• **Records for the exercise**

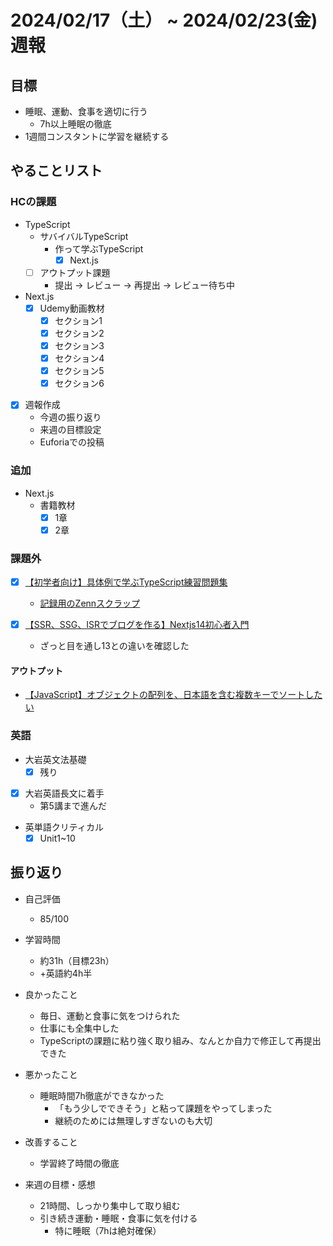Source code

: # 2024/02/17（土） ~ 2024/02/23(金) 週報

## 目標

- 睡眠、運動、食事を適切に行う
  - 7h以上睡眠の徹底
- 1週間コンスタントに学習を継続する

## やることリスト

### HCの課題

- TypeScript
  - サバイバルTypeScript
    - 作って学ぶTypeScript
      - [x] Next.js
  - [ ] アウトプット課題
    - 提出 -> レビュー -> 再提出 -> レビュー待ち中
- Next.js
  - [x] Udemy動画教材
    - [x] セクション1
    - [x] セクション2
    - [x] セクション3
    - [x] セクション4
    - [x] セクション5
    - [x] セクション6

- [x] 週報作成
  - 今週の振り返り
  - 来週の目標設定
  - Euforiaでの投稿

### 追加

- Next.js
  - 書籍教材
    - [x] 1章
    - [x] 2章

### 課題外

- [x] [【初学者向け】具体例で学ぶTypeScript練習問題集](https://zenn.dev/kagan/articles/typescript-practice)
  - [記録用のZennスクラップ](https://zenn.dev/wsigma21/scraps/115a9f092400f8)

- [x] [【SSR、SSG、ISRでブログを作る】Nextjs14初心者入門](https://zenn.dev/y_ta/books/eec3b78567aeeb)
  - ざっと目を通し13との違いを確認した

#### アウトプット

- [【JavaScript】オブジェクトの配列を、日本語を含む複数キーでソートしたい](https://qiita.com/wsigma21/items/42f84ff0751f536611b3)

### 英語

- 大岩英文法基礎
  - [x] 残り
- [x] 大岩英語長文に着手
  - 第5講まで進んだ
- 英単語クリティカル
  - [x] Unit1~10

## 振り返り

- 自己評価
  - 85/100

- 学習時間
  - 約31h（目標23h）
  - +英語約4h半

- 良かったこと
  - 毎日、運動と食事に気をつけられた
  - 仕事にも全集中した
  - TypeScriptの課題に粘り強く取り組み、なんとか自力で修正して再提出できた
- 悪かったこと
  - 睡眠時間7h徹底ができなかった
    - 「もう少しでできそう」と粘って課題をやってしまった
    - 継続のためには無理しすぎないのも大切
- 改善すること
  - 学習終了時間の徹底
- 来週の目標・感想
  - 21時間、しっかり集中して取り組む
  - 引き続き運動・睡眠・食事に気を付ける
    - 特に睡眠（7hは絶対確保）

• **Exercise**
Retype the listing verbatim, minus every image.

• **Answer space**
Source code

: # 2024/02/17（土） ~ 2024/02/23(金) 週報

## 目標

- 睡眠、運動、食事を適切に行う
  - 7h以上睡眠の徹底
- 1週間コンスタントに学習を継続する

## やることリスト

### HCの課題

- TypeScript
  - サバイバルTypeScript
    - 作って学ぶTypeScript
      - [x] Next.js
  - [ ] アウトプット課題
    - 提出 -> レビュー -> 再提出 -> レビュー待ち中
- Next.js
  - [x] Udemy動画教材
    - [x] セクション1
    - [x] セクション2
    - [x] セクション3
    - [x] セクション4
    - [x] セクション5
    - [x] セクション6

- [x] 週報作成
  - 今週の振り返り
  - 来週の目標設定
  - Euforiaでの投稿

### 追加

- Next.js
  - 書籍教材
    - [x] 1章
    - [x] 2章

### 課題外

- [x] [【初学者向け】具体例で学ぶTypeScript練習問題集](https://zenn.dev/kagan/articles/typescript-practice)
  - [記録用のZennスクラップ](https://zenn.dev/wsigma21/scraps/115a9f092400f8)

- [x] [【SSR、SSG、ISRでブログを作る】Nextjs14初心者入門](https://zenn.dev/y_ta/books/eec3b78567aeeb)
  - ざっと目を通し13との違いを確認した

#### アウトプット

- [【JavaScript】オブジェクトの配列を、日本語を含む複数キーでソートしたい](https://qiita.com/wsigma21/items/42f84ff0751f536611b3)

### 英語

- 大岩英文法基礎
  - [x] 残り
- [x] 大岩英語長文に着手
  - 第5講まで進んだ
- 英単語クリティカル
  - [x] Unit1~10

## 振り返り

- 自己評価
  - 85/100

- 学習時間
  - 約31h（目標23h）
  - +英語約4h半

- 良かったこと
  - 毎日、運動と食事に気をつけられた
  - 仕事にも全集中した
  - TypeScriptの課題に粘り強く取り組み、なんとか自力で修正して再提出できた
- 悪かったこと
  - 睡眠時間7h徹底ができなかった
    - 「もう少しでできそう」と粘って課題をやってしまった
    - 継続のためには無理しすぎないのも大切
- 改善すること
  - 学習終了時間の徹底
- 来週の目標・感想
  - 21時間、しっかり集中して取り組む
  - 引き続き運動・睡眠・食事に気を付ける
    - 特に睡眠（7hは絶対確保）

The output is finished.